Work instruction -> Starting at the line that contains "the important attributes." in the listing below, write out every line word for word until you have written the line that contains "6) fasting blood sugar > 120 mg/dl".

Provided entries ->
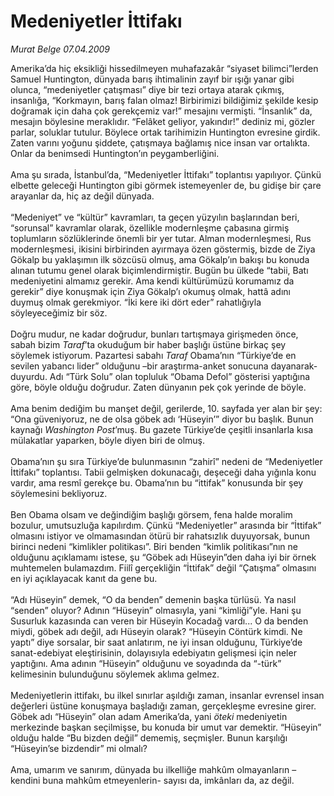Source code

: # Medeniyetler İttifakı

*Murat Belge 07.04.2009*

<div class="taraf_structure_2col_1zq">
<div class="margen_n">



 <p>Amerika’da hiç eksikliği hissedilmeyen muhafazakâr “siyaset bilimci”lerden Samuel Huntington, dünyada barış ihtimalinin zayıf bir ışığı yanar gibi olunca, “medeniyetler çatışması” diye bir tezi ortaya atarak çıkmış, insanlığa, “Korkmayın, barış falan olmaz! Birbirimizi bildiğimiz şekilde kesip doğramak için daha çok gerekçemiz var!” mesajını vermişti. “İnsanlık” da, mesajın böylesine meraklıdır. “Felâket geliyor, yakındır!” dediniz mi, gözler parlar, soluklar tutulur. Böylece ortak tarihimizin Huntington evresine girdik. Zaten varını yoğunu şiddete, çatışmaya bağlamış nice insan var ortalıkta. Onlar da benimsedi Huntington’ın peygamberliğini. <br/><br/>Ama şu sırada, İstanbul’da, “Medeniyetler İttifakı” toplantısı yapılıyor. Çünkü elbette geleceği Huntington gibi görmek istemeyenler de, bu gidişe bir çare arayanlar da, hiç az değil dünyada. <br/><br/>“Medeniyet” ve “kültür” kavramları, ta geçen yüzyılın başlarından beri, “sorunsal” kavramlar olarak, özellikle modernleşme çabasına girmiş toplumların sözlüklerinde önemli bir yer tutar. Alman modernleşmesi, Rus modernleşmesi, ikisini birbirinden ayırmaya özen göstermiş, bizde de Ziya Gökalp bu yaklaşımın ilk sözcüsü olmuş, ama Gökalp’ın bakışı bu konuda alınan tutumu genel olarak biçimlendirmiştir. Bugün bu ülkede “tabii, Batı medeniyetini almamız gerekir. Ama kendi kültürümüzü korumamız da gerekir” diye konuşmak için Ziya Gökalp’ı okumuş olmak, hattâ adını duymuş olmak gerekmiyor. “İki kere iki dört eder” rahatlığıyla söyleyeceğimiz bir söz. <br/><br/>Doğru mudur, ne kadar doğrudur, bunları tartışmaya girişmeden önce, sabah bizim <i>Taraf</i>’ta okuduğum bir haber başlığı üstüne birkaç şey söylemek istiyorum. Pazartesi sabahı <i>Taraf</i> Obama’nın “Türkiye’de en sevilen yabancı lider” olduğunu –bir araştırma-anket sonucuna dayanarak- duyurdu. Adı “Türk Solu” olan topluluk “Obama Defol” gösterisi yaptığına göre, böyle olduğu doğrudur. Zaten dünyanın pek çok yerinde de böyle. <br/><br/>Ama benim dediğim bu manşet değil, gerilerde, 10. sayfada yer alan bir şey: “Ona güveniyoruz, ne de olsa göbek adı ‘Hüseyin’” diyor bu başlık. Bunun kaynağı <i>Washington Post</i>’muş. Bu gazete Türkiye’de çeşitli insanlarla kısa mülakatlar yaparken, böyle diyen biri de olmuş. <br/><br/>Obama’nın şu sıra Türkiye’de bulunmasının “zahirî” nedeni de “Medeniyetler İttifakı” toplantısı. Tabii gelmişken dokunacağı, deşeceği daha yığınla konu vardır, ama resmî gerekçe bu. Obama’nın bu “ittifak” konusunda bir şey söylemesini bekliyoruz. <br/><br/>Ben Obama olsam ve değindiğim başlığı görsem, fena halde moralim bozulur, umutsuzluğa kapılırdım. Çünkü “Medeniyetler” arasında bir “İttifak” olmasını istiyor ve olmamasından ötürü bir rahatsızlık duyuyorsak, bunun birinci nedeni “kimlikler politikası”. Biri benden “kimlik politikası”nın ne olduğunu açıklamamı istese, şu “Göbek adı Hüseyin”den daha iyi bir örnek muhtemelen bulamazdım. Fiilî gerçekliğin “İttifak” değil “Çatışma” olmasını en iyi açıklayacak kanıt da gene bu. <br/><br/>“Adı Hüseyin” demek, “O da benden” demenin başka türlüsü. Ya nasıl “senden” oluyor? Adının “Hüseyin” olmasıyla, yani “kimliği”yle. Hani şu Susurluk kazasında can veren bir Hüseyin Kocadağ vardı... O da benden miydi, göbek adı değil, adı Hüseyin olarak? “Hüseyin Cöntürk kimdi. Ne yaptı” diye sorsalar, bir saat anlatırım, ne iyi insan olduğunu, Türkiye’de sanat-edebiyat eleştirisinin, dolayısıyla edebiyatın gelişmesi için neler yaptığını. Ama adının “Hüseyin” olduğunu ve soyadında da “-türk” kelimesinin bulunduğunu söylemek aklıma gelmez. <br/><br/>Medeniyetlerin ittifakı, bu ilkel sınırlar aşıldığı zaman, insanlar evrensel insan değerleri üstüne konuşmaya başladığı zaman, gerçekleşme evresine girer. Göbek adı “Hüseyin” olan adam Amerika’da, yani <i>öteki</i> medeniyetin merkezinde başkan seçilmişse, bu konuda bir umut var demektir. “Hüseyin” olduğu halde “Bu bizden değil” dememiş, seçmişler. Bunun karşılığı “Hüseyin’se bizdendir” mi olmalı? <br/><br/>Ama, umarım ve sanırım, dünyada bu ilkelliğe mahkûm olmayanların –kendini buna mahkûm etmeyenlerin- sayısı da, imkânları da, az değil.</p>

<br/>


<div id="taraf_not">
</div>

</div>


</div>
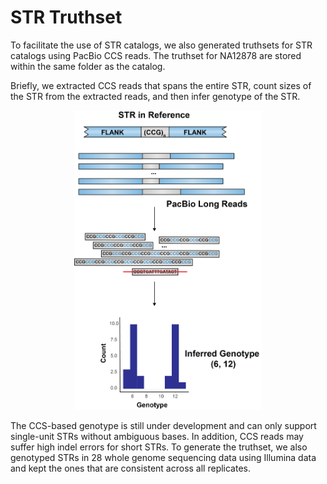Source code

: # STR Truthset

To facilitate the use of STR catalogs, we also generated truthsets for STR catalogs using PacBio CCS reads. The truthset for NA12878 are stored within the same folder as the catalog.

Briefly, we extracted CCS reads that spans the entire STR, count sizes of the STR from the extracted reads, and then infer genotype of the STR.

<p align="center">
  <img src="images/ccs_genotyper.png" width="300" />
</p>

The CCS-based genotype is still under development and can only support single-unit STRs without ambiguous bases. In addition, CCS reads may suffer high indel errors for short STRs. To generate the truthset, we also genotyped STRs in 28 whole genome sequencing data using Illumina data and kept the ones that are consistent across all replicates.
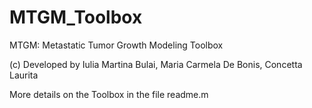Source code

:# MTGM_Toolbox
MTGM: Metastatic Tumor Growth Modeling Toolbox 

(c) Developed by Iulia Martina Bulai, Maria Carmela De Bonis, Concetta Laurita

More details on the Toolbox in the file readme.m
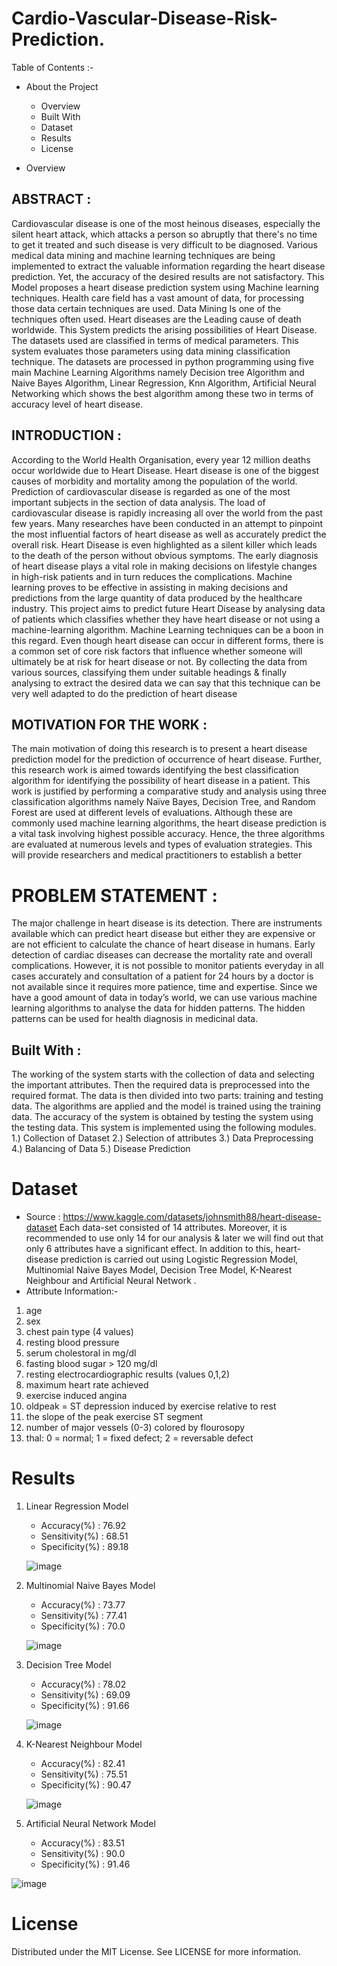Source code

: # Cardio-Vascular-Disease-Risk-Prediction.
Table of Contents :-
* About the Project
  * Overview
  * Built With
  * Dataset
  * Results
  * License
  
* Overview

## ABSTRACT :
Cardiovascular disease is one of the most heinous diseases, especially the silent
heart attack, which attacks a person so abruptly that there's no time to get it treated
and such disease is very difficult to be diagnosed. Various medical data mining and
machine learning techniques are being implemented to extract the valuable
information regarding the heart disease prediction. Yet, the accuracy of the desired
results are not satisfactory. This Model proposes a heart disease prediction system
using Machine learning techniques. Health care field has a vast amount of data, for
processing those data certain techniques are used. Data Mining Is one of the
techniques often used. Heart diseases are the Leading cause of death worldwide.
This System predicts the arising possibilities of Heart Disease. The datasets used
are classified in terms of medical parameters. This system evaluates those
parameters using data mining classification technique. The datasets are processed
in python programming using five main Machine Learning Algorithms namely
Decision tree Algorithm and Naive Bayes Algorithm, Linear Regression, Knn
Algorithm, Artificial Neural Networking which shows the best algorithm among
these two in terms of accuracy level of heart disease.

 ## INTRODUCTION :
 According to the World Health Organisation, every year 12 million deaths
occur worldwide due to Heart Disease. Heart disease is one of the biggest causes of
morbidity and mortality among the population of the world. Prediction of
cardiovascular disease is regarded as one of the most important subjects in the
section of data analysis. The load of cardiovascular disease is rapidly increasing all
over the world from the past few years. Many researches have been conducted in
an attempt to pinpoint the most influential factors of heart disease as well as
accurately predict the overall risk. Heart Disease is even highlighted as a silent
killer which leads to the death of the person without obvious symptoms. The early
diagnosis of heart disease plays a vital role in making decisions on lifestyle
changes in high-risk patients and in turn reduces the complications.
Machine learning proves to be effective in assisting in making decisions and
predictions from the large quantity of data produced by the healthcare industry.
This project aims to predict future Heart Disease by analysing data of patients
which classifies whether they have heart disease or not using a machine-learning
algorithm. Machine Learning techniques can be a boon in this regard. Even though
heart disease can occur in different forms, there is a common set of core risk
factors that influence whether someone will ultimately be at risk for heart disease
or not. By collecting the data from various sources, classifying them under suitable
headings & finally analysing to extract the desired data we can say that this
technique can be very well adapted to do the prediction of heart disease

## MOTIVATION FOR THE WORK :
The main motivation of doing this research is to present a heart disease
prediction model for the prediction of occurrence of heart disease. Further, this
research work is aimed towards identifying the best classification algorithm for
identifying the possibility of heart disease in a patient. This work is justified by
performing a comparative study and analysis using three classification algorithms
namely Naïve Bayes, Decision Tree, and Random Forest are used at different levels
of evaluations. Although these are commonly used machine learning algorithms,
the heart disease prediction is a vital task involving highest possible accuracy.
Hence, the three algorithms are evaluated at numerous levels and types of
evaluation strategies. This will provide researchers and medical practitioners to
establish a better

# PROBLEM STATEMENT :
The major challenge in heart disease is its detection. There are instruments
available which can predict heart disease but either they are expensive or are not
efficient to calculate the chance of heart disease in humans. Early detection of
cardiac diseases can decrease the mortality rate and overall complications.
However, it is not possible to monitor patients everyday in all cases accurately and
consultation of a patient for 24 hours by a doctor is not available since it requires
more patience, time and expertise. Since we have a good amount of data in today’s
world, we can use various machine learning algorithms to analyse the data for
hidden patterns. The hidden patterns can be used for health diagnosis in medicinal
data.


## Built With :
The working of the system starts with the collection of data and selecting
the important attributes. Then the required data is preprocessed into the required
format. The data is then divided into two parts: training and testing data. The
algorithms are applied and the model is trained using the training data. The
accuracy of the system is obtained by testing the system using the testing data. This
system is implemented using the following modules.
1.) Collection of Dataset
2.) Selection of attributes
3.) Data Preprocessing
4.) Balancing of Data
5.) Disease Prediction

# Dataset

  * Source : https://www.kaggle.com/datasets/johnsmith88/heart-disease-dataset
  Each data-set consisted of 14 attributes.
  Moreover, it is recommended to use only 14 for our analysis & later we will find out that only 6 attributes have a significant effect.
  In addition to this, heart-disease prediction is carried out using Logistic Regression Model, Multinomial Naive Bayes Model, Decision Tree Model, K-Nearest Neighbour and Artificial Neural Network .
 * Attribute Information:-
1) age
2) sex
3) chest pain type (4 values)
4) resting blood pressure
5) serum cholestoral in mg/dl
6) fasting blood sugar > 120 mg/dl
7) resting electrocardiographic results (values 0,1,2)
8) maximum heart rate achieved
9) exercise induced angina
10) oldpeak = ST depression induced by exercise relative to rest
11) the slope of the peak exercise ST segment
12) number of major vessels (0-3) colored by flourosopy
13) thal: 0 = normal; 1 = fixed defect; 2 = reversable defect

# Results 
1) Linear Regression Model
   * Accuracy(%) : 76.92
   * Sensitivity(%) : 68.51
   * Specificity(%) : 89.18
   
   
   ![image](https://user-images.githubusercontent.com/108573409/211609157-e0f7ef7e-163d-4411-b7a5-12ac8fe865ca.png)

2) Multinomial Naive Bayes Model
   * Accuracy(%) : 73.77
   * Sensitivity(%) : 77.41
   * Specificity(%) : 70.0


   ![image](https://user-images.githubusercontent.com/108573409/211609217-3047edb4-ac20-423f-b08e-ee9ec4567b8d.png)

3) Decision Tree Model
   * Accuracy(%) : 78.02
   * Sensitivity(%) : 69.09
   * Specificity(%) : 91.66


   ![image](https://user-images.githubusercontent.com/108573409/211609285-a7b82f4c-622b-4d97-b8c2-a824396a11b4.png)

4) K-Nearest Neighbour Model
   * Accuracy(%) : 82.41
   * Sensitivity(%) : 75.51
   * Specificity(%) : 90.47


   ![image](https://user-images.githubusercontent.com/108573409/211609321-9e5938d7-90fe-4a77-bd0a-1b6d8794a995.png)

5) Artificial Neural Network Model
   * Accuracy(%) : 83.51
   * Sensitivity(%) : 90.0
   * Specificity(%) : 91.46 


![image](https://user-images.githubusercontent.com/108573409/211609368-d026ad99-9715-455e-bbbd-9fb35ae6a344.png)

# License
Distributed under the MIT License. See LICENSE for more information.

Exercise response ->
the important attributes. Then the required data is preprocessed into the required
format. The data is then divided into two parts: training and testing data. The
algorithms are applied and the model is trained using the training data. The
accuracy of the system is obtained by testing the system using the testing data. This
system is implemented using the following modules.
1.) Collection of Dataset
2.) Selection of attributes
3.) Data Preprocessing
4.) Balancing of Data
5.) Disease Prediction

# Dataset

  * Source : https://www.kaggle.com/datasets/johnsmith88/heart-disease-dataset
  Each data-set consisted of 14 attributes.
  Moreover, it is recommended to use only 14 for our analysis & later we will find out that only 6 attributes have a significant effect.
  In addition to this, heart-disease prediction is carried out using Logistic Regression Model, Multinomial Naive Bayes Model, Decision Tree Model, K-Nearest Neighbour and Artificial Neural Network .
 * Attribute Information:-
1) age
2) sex
3) chest pain type (4 values)
4) resting blood pressure
5) serum cholestoral in mg/dl
6) fasting blood sugar > 120 mg/dl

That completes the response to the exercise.